5-LO

5-Lipoxygenase (5-LO) is a crucial enzyme in the synthesis of the bioactive leukotrienes (LTs) from arachidonic acid (AA), and inhibitors of 5-LO are thought to prevent the untowarded pathophysiological effects of LTs. In this study, we present the molecular pharmacological profile of the novel nonredox-type 5-LO inhibitor CJ-13,610 that was evaluated in various in vitro assays. In intact human polymorphonuclear leukocytes (PMNL), challenged with the Ca(2+)-ionophore A23187, CJ-13,610 potently suppressed 5-LO product formation with an IC(50)=0.07 microm. Supplementation of exogenous AA impaired the efficacy of CJ-13,610, implying a competitive mode of action. In analogy to ZM230487 and L-739.010, two closely related nonredox-type 5-LO inhibitors, CJ-13,610 up to 30 microm failed to inhibit 5-LO in cell-free assay systems under nonreducing conditions, but inclusion of peroxidase activity restored the efficacy of CJ-13,610 (IC(50)=0.3 microm). In contrast to ZM230487 and L-739.010, the potency of CJ-13,610 does not depend on the cell stimulus or the activation pathway of 5-LO. Thus, 5-LO product formation in PMNL induced by phosphorylation events was equally suppressed by CJ-13,610 as compared to Ca(2+)-mediated 5-LO activation. In transfected HeLa cells, CJ-13,610 only slightly discriminated between phosphorylatable wild-type 5-LO and a 5-LO mutant that lacks phosphorylation sites. In summary, CJ-13,610 may possess considerable potential as a potent orally active nonredox-type 5-LO inhibitor that lacks certain disadvantages of former representatives of this class of 5-LO inhibitors. [1]
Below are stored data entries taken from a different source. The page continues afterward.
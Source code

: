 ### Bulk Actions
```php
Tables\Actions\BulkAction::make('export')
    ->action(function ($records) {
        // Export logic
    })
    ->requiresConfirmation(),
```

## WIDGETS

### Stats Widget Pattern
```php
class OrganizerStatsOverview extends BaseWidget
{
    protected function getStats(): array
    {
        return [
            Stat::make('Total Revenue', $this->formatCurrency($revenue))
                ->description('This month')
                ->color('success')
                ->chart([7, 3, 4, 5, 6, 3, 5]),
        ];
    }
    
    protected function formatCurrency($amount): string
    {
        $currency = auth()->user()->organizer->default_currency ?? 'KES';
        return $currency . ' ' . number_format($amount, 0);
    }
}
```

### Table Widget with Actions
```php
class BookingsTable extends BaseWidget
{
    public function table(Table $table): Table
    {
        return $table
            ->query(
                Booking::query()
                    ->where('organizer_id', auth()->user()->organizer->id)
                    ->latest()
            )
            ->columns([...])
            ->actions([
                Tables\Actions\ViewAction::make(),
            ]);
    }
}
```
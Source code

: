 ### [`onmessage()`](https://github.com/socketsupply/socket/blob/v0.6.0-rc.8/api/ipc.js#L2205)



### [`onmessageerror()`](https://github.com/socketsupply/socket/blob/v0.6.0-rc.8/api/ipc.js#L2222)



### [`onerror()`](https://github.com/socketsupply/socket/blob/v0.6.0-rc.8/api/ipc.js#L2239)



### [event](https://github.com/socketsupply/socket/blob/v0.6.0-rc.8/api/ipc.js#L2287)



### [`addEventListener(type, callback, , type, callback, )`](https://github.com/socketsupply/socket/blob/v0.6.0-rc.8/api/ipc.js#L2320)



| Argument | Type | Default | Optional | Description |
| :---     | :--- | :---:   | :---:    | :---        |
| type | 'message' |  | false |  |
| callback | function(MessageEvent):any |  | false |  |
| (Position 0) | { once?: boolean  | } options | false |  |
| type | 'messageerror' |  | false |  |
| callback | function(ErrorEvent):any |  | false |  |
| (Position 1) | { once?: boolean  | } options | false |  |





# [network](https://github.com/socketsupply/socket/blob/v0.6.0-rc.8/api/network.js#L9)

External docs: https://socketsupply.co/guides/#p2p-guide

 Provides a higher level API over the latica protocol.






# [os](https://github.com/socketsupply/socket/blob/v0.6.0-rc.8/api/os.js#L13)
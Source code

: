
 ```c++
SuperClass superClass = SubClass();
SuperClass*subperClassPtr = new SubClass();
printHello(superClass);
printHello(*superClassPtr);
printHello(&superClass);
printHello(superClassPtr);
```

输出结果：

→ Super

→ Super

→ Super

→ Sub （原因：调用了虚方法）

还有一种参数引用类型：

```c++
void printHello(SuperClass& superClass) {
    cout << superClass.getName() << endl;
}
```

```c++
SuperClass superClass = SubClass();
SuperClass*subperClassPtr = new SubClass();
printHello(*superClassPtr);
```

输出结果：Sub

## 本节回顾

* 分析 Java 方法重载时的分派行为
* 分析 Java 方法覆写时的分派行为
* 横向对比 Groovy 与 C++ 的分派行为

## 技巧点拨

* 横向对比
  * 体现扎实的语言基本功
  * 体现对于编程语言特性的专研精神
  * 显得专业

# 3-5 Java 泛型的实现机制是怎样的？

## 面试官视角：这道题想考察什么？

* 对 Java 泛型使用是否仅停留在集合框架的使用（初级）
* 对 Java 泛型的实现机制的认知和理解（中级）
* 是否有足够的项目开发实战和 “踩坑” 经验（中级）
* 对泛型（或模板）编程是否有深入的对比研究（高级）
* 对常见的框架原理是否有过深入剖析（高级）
Determination of 5-LO product formation in cell-free systems [1]
For the determination of 5-LO activity in cell homogenates, 7.5 × 106 freshly isolated PMNL were resuspended in PBS containing 1 mM EDTA, sonicated (3 × 10 s) at 4°C, and 1 mM ATP was added. For determination of the activity of recombinant isolated 5-LO, partially purified 5-LO (0.5 μg in 5 μl) was added to 1 ml of a 5-LO reaction mix (PBS, pH 7.4, 1 mM EDTA, 25 μg ml−1 phosphatidylcholine, 1 mM ATP, and 20 μg ml−1 γ-globulin). Samples of either cell homogenates or partially purified 5-LO were supplemented with DTT (1 mM), GSH (1 mM), GPx-1 (30 mU), and CJ-13,610 as indicated. After 5–10 min at 4°C, samples were prewarmed for 30 s at 37°C and 2 mM CaCl2 and AA at the indicated concentrations were added to start 5-LO product formation. The reaction was stopped after 10 min at 37°C by the addition of 1 ml ice-cold methanol and the formed metabolites were analyzed by HPLC as described for intact cells.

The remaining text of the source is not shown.